Der Einfluss von Opus Dei wächst global

Joseph Bonnemains Ernennung zum neuen Bischof von Chur wurde weitherum erleichtert kommentiert. Er sei ein dialogfähiger Seelsorger, der Brücken baut und auf Menschen zugehen kann.

Indes scheint seine Mitgliedschaft im Opus Dei – die Personalprälatur versteht sich aller Unkenrufe zum Trotz als «Stosstruppe Gottes» – kaum ins Gewicht zu fallen. Dieser weltkirchlich gewichtige Aspekt darf bei allem Wohlwollen für den 73-jährigen neuen Bischof in Chur jedoch nicht ausser Acht gelassen werden.

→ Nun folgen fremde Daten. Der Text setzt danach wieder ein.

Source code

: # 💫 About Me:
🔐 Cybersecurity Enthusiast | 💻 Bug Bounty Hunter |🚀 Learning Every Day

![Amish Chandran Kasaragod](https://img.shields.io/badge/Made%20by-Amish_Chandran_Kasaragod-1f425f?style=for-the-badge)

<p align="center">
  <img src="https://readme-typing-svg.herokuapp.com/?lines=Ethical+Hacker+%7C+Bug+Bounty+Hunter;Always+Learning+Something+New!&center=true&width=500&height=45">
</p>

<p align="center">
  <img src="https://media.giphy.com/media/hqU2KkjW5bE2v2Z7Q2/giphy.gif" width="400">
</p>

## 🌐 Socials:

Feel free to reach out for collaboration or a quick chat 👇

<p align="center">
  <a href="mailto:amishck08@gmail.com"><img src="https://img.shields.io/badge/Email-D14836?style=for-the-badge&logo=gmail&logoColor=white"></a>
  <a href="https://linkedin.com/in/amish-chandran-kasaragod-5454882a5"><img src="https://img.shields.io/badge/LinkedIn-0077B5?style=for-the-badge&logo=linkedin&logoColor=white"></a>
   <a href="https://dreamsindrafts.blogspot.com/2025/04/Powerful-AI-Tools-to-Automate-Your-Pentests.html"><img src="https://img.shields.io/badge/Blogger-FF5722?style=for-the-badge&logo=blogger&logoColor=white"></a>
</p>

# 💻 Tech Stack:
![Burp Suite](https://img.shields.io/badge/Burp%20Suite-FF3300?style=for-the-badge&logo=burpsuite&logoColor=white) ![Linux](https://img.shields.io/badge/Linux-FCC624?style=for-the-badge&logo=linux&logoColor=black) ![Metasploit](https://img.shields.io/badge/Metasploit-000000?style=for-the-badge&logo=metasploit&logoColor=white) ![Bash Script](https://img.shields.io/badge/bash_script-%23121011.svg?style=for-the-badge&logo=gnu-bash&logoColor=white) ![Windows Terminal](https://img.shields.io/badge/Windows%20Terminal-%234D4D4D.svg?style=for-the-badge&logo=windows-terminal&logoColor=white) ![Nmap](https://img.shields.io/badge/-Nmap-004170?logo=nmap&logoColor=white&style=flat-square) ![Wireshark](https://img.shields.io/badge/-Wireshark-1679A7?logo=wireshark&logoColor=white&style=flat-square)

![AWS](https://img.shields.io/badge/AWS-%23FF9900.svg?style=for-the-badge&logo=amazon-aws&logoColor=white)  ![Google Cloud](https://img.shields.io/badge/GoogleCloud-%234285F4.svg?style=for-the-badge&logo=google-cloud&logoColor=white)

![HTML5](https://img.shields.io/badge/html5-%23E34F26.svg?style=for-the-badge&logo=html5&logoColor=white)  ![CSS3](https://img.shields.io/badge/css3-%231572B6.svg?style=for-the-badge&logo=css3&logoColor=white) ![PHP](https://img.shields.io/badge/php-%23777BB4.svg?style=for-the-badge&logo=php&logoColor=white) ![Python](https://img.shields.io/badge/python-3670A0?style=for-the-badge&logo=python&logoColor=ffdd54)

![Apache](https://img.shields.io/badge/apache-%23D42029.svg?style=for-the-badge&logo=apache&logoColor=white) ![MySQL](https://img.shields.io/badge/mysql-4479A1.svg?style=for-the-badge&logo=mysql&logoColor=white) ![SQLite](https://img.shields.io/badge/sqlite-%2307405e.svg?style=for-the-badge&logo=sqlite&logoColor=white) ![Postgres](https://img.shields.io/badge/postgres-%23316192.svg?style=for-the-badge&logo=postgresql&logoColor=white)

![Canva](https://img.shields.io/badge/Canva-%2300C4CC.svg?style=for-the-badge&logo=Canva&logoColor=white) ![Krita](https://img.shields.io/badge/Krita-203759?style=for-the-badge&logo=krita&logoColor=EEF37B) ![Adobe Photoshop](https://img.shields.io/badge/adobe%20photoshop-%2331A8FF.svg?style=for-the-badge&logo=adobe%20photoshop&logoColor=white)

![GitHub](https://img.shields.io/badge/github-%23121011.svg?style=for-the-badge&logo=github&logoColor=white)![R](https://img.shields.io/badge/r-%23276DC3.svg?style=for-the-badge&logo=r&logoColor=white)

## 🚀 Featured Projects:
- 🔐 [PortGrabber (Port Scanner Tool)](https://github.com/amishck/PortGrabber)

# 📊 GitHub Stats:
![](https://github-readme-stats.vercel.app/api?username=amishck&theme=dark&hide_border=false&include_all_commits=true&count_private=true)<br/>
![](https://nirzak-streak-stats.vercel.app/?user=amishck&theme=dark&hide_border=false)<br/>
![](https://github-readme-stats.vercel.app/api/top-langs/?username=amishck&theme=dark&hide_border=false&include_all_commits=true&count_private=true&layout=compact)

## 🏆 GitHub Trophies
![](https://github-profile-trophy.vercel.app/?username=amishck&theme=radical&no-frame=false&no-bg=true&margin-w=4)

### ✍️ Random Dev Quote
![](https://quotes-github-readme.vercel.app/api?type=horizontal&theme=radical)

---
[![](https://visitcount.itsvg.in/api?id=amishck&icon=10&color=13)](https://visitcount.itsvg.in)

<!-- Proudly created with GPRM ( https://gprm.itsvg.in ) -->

Im Gegensatz zu seinen Vorgängern Johannes-Paul II. und Benedikt XVI. hat Papst Franziskus Opus-Dei-Priester nur als Weihbischöfe neu ernannt oder sie als bereits installierte Weihbischöfe hernach zu Diözesanbischöfen befördert, wenn der Vorgänger zurückgetreten oder gestorben war. Insgesamt war er mit der Berufung von Opus-Dei-Priestern zu Bischöfen sehr zurückhaltend.  Selbst den seit 2017 neuen Prälaten des Opus Dei Fernando Ocáriz Braña hat der Papst nicht zum Bischof erhoben. Als Franziskus sein Amt im Vatikan übernahm, amtierten 23 Priester des Opus Dei als Bischöfe. Derzeit sind es – Bonnemain inklusive – nur noch 15 aktive bei 13 emeritierten.

Der Papst schwenkt um

Somit bricht der liberale Papst mit der Ernennung des Jurassiers Joseph Bonnemain mit seiner bisherigen Linie. Damit stärkt Franziskus zum ersten Mal das weltkirchliche Netz des wohlhabenden Opus Dei. Das mag für die regionale Ebene der Kirche Schweiz nicht allzu erheblich sein. Global betrachtet ist die Ernennung Bonnemains jedoch eine erhebliche Aufwertung des Einflusses des Opus Dei, das kontinuierlich und beharrlich viel daransetzt, «an kirchliche Schaltstellen in Diözesen und Vatikan zu kommen», wie Opus Dei-Kenner Peter Hertel schreibt.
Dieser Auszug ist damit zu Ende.